In the two years since, his words have proved prescient. As Buffett predicted, silver production barely budged in 2024, even as silver prices surged to a 12-year high. Globally, mines produced 819.7 million ounces, essentially unchanged from the 812.7 million ounces mined in 2023.
Yet industrial demand continued to grow, reaching 680.5 million ounces in 2024 as mentioned. That was up from 657.1 million ounces in 2023, which was up from the 592.3 million ounces in 2022. You can see silver's rise in the share price trajectory of the iShares Silver Trust (NYSEMKT: SLV), a fund that buys and stores physical silver. It's up over 75% year to date.
Overall, the world consumed 149 million more ounces of silver than it produced or recycled in 2024. This means that 2025 is set to be the fourth year in a row in which demand for silver handily outpaces supply. As Buffett noted in 2023, there are vast stores of silver bullion above ground to meet this imbalance for a while.

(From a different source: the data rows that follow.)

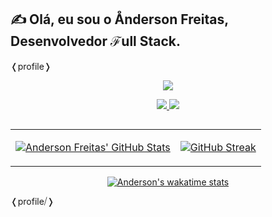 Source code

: ## &#9997; Olá, eu sou o &#8491;nderson Freitas, Desenvolvedor &#8497;ull Stack.

&#x276C;profile&#x276D;
<p align="center">
  <a href="">
    <img src="https://skillicons.dev/icons?i=git,html,css,js,jquery,bootstrap,django,figma,kotlin,linux,mysql,postman,py,vscode" />
  </a>
</p>
<div align="center"> 
    <a href="mailto:freitas.dev@proton.me"  target="_blank">
      <img src="https://img.shields.io/badge/-Mail-%23333?style=for-the-badge&logo=gmail&logoColor=white">
    </a>
    <a href="https://www.linkedin.com/in/anderson-freitas-736419230/" target="_blank">
      <img src="https://img.shields.io/badge/-LinkedIn-%230077B5?style=for-the-badge&logo=linkedin&logoColor=white" target="_blank">
    </a>
</div>

##
<table align="center">
  <tr>
    <td valign="center">
      <a href="https://freitascodes.me">
  
  [![Anderson Freitas' GitHub Stats](https://github-readme-stats-iota-bice-27.vercel.app/api?username=freitasanderson&show_icons=true&include_all_commits=true&bg_color=193549&theme=transparent&title_color=FBC401&text_color=FFFFFF)](https://freitascodes.me)
  </a>
    </td>
    <td valign="center">
     <a href="https://freitascodes.me">

  [![GitHub Streak](https://streak-stats.demolab.com?user=freitasanderson&theme=cobalt2&locale=pt_BR&date_format=j%20M%5B%20Y%5D&card_width=400)](https://git.io/streak-stats)
  </a>
    </td>
  </tr>
</table>

<div align="center">
  <a href="https://freitascodes.me">
 
  ![Anderson's wakatime stats](https://github-readme-stats-freitasanderson.vercel.app/api/wakatime?username=freitasanderson&layout=compact&bg_color=193549&title_color=FBC401&text_color=fff)
 </a>
</div> 
 &#x276C;profile⧸&#x276D;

But that's depleting. The London Bullion Market Association has reached "critically low levels" of silver inventory, according to commodities strategist Daniel Ghali, and its 135-million-ounce stockpile could be depleted in just a few months. COMEX silver inventories are down 70% from their 2020 peak, while Bloomberg is reporting that India's largest precious metals company is sold out of silver for the first time in history.
Add it all up -- from the AI revolution's ravenous appetite for silver, to soaring demand from renewables, to falling interest rates and ongoing inflation making silver more attractive to investors -- and it's easy to envision silver's bull run continuing. It's this supply/demand imbalance, driven by silver's special status among industrial metals, that makes it uniquely worthy among precious metals as an investment, in Buffett's eyes.